Fig 3. Fluorescence microscopy confirms expression of proteins from the 5’ and 3’ MCS.

Viruses were engineered to produce MHC-I-mCherry or PACS-1-mCherry from the 5’ MCS in combination with Nef-eGFP from the 3’ MCS. (A) Schematic representation of proteins produced from lentiviral expression system. (B) To detect the fluorescent fusion proteins, HeLa cells were infected and visualized 48 hours post infection by widefield fluorescence microscopy. Expression of the Nef-mSB fusion protein was confirmed (column 1), along with concurrent expression of MHC-I or PACS-1-mCherry fusions with Nef-eGFP (columns 2 and 3).

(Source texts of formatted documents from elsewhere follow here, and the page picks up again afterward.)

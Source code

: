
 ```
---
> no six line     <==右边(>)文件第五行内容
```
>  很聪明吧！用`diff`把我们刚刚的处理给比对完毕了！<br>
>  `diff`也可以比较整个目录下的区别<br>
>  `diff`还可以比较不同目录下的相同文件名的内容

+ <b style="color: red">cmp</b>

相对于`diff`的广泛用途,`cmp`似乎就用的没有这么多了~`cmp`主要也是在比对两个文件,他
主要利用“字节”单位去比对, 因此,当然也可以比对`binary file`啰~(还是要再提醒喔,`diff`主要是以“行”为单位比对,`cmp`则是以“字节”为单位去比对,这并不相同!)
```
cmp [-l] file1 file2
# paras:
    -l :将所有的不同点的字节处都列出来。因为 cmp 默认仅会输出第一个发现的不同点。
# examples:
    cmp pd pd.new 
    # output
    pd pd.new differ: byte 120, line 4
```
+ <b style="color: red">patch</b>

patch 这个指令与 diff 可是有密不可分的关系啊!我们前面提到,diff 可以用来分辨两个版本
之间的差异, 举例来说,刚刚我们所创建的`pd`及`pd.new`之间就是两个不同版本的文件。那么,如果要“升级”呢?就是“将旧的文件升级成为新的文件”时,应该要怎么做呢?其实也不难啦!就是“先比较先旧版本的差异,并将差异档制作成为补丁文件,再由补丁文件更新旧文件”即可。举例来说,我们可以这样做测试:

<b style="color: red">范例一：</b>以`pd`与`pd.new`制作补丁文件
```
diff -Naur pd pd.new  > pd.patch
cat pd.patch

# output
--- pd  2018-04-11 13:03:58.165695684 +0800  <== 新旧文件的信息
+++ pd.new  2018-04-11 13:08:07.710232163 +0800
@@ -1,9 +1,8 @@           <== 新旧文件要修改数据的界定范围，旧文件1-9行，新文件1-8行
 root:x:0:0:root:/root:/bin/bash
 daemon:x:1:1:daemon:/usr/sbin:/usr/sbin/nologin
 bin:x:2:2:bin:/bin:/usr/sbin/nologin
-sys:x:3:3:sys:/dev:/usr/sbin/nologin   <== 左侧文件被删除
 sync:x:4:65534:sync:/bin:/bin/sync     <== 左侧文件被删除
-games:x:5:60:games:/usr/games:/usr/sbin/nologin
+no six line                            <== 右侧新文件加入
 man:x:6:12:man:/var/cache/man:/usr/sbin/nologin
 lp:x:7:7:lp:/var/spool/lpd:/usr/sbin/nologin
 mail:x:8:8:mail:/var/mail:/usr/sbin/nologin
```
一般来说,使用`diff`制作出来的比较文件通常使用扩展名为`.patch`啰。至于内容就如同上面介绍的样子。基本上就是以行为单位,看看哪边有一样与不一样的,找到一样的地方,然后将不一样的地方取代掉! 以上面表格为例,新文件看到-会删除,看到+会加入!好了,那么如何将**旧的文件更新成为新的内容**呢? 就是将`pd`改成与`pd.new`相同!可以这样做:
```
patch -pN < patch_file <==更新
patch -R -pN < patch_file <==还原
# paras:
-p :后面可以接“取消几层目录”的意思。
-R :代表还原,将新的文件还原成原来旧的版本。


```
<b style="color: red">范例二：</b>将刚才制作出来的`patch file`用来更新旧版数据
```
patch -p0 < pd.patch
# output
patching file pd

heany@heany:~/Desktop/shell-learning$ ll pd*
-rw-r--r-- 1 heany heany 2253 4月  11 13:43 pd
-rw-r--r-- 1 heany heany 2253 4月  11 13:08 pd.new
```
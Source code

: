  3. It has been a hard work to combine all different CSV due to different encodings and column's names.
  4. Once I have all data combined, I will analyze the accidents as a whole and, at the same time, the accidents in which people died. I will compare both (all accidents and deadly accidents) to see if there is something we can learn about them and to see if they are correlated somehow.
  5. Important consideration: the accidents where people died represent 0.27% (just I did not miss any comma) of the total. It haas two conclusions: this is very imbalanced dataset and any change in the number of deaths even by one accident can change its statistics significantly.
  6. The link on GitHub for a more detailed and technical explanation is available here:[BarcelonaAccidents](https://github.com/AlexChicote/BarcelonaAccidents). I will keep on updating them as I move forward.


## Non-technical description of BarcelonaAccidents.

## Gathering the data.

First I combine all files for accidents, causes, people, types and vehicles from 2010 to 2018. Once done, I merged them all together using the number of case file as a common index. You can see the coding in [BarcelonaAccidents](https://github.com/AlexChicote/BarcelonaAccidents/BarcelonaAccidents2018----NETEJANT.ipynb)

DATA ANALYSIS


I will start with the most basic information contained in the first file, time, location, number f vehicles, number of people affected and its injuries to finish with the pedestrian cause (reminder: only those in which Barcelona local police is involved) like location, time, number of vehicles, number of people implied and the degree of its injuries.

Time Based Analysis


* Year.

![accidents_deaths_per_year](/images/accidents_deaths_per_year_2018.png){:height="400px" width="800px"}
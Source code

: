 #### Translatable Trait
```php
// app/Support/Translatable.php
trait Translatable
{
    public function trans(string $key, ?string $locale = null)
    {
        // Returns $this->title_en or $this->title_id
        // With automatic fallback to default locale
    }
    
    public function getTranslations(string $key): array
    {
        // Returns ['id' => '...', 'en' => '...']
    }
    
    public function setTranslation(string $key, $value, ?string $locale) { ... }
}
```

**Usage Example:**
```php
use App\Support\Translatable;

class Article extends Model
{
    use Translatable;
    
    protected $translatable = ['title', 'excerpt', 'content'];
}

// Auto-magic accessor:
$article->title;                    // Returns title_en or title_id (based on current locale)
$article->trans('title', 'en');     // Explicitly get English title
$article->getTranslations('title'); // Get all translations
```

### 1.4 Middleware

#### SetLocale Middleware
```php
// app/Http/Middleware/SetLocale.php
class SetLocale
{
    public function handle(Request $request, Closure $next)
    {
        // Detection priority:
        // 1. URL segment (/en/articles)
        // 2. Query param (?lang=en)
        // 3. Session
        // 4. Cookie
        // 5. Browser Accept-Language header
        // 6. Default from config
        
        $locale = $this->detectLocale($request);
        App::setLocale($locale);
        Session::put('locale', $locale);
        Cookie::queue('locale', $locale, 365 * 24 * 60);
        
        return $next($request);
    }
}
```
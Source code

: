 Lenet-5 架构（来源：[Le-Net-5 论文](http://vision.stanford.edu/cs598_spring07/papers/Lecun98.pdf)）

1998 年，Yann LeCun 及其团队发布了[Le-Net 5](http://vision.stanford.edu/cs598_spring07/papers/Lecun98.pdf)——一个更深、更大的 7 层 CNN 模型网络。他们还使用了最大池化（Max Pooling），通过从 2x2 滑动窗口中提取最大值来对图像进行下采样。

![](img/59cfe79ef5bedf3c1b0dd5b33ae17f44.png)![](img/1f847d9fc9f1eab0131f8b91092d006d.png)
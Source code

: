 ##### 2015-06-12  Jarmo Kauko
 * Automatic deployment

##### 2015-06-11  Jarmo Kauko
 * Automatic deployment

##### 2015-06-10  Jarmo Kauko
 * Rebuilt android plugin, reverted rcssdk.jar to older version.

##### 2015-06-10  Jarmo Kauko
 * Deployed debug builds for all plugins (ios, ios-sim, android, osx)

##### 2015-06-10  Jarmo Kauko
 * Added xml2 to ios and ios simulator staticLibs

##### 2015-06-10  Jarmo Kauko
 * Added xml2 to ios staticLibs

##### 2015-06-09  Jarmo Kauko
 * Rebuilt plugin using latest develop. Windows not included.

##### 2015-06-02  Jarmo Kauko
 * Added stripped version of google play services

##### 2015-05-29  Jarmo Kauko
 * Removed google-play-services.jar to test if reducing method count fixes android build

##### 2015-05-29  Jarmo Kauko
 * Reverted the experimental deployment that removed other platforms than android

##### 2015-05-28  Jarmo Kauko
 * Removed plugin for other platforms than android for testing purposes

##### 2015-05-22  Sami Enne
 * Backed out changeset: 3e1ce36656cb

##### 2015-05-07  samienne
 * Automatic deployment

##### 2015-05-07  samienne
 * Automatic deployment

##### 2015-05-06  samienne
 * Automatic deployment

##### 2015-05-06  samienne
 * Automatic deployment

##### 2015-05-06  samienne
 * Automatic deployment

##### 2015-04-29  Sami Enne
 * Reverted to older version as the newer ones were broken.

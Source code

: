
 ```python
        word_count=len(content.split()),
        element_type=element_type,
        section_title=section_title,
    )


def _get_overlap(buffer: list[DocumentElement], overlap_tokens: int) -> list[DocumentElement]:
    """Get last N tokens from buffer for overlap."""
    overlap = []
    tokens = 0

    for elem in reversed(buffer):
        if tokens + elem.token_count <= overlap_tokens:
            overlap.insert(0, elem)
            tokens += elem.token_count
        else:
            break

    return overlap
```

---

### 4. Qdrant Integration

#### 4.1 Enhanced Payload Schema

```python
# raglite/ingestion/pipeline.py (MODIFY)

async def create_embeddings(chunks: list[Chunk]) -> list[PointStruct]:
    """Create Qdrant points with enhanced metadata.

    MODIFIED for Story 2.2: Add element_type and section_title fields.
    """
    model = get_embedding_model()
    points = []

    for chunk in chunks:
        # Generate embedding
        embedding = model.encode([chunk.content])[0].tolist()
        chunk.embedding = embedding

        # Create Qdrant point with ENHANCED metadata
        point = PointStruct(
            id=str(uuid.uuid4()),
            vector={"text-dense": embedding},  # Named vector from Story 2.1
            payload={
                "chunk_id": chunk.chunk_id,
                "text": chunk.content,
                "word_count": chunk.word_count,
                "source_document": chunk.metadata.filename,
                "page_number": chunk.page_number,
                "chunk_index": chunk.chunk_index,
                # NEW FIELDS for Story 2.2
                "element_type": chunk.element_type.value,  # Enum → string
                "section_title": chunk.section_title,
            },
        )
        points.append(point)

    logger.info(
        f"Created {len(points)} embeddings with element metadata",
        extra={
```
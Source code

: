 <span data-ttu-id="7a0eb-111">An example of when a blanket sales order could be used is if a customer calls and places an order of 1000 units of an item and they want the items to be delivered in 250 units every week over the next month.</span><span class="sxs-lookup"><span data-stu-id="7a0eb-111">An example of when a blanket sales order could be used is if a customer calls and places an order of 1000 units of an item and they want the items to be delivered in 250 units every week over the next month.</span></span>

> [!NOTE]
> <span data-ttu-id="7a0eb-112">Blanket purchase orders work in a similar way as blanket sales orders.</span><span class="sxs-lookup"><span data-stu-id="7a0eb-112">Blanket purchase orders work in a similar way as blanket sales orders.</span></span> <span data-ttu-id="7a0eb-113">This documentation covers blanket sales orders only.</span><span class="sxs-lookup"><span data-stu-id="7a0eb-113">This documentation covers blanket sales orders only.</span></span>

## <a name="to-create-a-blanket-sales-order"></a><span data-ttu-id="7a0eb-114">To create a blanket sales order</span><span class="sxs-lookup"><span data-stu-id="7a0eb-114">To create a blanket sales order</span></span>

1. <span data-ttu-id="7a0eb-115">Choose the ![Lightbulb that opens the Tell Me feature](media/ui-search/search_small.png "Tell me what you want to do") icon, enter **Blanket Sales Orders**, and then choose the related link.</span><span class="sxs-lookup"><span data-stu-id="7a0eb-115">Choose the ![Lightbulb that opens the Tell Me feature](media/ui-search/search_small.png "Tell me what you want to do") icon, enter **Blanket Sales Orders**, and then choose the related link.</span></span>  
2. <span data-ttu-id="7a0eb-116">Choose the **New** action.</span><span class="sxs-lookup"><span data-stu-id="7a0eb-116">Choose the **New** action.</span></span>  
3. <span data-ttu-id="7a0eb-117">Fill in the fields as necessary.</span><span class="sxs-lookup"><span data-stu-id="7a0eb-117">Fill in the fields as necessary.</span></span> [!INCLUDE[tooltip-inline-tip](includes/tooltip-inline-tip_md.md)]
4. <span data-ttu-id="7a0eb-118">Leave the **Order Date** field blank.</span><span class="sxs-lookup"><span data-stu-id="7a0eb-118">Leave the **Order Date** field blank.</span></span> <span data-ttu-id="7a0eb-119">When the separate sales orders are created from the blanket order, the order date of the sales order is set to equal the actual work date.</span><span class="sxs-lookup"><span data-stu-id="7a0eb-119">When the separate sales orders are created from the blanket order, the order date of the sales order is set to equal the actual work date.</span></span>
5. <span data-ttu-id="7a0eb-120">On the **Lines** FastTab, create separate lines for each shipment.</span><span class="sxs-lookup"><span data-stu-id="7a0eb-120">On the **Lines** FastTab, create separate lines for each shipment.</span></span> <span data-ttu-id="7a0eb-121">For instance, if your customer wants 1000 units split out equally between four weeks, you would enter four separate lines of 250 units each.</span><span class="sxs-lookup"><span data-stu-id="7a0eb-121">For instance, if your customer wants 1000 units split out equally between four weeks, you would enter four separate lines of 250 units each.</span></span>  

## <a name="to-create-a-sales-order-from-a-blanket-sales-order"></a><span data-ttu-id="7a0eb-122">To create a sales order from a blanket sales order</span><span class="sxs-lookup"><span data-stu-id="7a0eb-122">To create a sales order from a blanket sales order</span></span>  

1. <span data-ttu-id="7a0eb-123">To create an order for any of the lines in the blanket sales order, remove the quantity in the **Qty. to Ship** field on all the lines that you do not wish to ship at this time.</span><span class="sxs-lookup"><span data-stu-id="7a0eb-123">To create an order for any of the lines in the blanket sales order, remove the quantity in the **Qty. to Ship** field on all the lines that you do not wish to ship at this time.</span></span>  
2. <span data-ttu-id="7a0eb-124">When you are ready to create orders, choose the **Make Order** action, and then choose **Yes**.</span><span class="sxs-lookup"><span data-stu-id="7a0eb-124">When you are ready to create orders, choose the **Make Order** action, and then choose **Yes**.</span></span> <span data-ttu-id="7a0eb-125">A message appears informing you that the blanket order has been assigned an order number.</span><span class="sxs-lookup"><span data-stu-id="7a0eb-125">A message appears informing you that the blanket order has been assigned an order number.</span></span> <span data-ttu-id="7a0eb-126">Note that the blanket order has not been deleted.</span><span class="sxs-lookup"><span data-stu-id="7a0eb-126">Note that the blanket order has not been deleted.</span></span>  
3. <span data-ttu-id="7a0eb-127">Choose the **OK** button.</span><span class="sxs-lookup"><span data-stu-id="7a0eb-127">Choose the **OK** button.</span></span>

Cell nuclei were stained using Hoescht nuclear stain (blue). Scale bars represent 15μm. (C) mCherry and Nef specific western blots were performed to confirm the expression of the fusion proteins. (D) Jurkat E6.1 T-cells were infected with pNL4-3 F2A-MHC-I-mCherry Nef-eGFP (Nef-eGFP) or pNL4-3 F2A-MHC-I-mCherry ΔNef (ΔNef). At 48 hours post infection, cells were surface stained for MHC-I-mCherry (BB7.2 antibody), fixed, permeabilized and stained for intracellular p24 (KC57-RD1 antibody). Columns represent relative MHC-I-mCherry surface expression calculated from the geometric mean fluorescent intensity (gMFI) of surface MHC-I-mCherry on infected cells and normalized to the cell surface MHC-I-mCherry levels of ΔNef-infected cells. Error bars were calculated from four independent repeats. (* indicates p-value < 0.01).